JÁ ERA AMOR NO INÍCIO
Foto de Gilberto Perin
Às vezes é amor desde o início, mas recebe o nome errado do medo, é chamado de amizade por engano e demora para ser anunciado. Até virar hipótese improvável.
Você não segurou a mão no cinema quando deveria, você não beijou a boca na primeira vez que saíram, você não usou a licença poética da embriaguez para subir ao apartamento na hora da despedida, você não arriscou e não se entregou, como nos blecautes anteriores. Foi possuído de pudor, a proteger uma afeição pura e inédita. Foi tomado de respeito, não queria avançar o sinal.
Veio um estranho medo de ferir e de ser ferido.

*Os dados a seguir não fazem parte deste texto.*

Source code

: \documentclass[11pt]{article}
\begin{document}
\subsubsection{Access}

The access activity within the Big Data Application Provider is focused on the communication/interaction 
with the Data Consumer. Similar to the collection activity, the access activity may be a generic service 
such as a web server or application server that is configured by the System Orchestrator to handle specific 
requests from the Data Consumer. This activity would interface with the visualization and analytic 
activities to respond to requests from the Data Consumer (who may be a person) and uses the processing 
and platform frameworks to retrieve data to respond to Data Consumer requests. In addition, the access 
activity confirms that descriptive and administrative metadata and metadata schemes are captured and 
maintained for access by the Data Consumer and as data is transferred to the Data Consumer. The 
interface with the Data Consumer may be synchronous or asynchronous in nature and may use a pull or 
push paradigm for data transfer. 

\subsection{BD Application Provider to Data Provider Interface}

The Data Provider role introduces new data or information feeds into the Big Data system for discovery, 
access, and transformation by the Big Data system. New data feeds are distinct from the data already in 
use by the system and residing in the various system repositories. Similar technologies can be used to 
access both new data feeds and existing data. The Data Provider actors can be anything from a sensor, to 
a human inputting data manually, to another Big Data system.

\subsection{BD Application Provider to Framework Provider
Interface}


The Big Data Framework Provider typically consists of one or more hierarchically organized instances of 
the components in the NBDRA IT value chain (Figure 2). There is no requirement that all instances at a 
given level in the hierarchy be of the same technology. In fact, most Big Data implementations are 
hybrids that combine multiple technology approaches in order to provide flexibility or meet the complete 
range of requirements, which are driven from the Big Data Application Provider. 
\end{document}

As pernas fraquejaram, o aceno pendeu no ar pela metade, os olhos se contentaram em voar com um tchau desajeitado.
Os dias se passaram e não retornaram mais ao início onde a amizade era para ter sido amor.

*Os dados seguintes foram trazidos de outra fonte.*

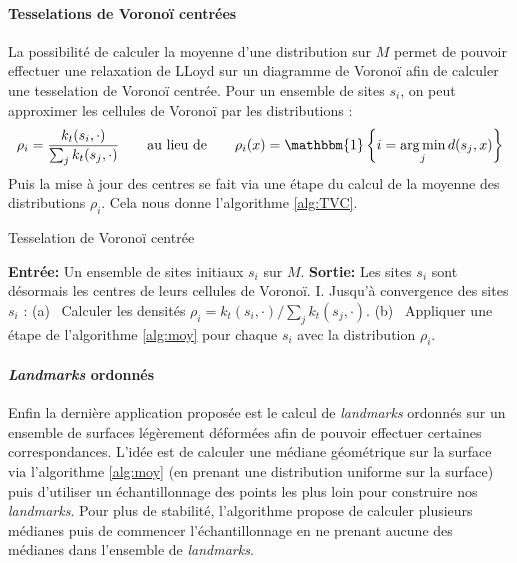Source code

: \documentclass[11pt]{article}
\DeclareMathOperator*{\argmin}{arg\,min}
\begin{document}
	\paragraph{Tesselations de Voronoï centrées}
	La possibilité de calculer la moyenne d'une distribution sur $M$ permet de pouvoir effectuer une relaxation de LLoyd sur un diagramme de Voronoï afin de calculer une tesselation de Voronoï centrée. Pour un ensemble de sites $s_i$, on peut approximer les cellules de Voronoï par les distributions :
	$$ \rho_i = \frac{k_t(s_i, \cdot)}{\sum_j k_t(s_j, \cdot)} \qquad \text{au lieu de} \qquad \rho_i(x) = \mathbbm{1} \left\{ i = \argmin_j d(s_j, x) \right\} $$
	Puis la mise à jour des centres se fait via une étape du calcul de la moyenne des distributions $\rho_i$. Cela nous donne l'algorithme \ref{alg:TVC}.
	\begin{algorithm}[h]
		\caption{Tesselation de Voronoï centrée}
		\label{alg:TVC}
		\begin{algorithmic}
			\State \textbf{Entrée:} Un ensemble de sites initiaux $s_i$ sur $M$.
			\State \textbf{Sortie:} Les sites $s_i$ sont désormais les centres de leurs cellules de Voronoï.
			\State \hspace{7pt} I. \; Jusqu'à convergence des sites $s_i$ :
			\State \hspace{10pt} (a) \, Calculer les densités $\rho_i = k_t(s_i, \cdot) / \sum_j k_t(s_j, \cdot)$.
			\State \hspace{10pt} (b) \, Appliquer une étape de l'algorithme \ref{alg:moy} pour chaque $s_i$ avec la distribution $\rho_i$.
		\end{algorithmic}
	\end{algorithm}
	
	\paragraph{\textit{Landmarks} ordonnés}
	Enfin la dernière application proposée est le calcul de \textit{landmarks} ordonnés sur un ensemble de surfaces légèrement déformées afin de pouvoir effectuer certaines correspondances. L'idée est de calculer une médiane  géométrique sur la surface via l'algorithme \ref{alg:moy} (en prenant une distribution uniforme sur la surface) puis d'utiliser un échantillonnage des points les plus loin pour construire nos \textit{landmarks}. Pour plus de stabilité, l'algorithme propose de calculer plusieurs médianes puis de commencer l'échantillonnage en ne prenant aucune des médianes dans l'ensemble de \textit{landmarks}.
	
\end{document}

Trocaram confidências para domesticar o encontro, esconderam a atração forjando lealdade, espantaram a possibilidade de sexo para não sobrecarregar de dúvidas a cumplicidade que corria dentro do toque.
Sufocaram, com as forças da juventude e da dissimulação, a inquietação que reinava no silêncio e na saudade.
Vocês se encaixavam perfeitamente. Concordavam antes mesmo da conclusão da história, decoravam datas e gostos, adoravam caminhar lado a lado e discutir o que vinha à mente com liberdade, sem censuras e filtros.
Usaram todas as palavras um com o outro, menos aquelas que mudariam tudo. Empregaram todas as verdades um com o outro, mas mentiram justamente na confissão que transformaria o relacionamento.
Não arriscaram declarar o que sentiam. Ou porque era cedo demais e estavam se conhecendo. Ou porque era tarde demais e já se conheciam excessivamente.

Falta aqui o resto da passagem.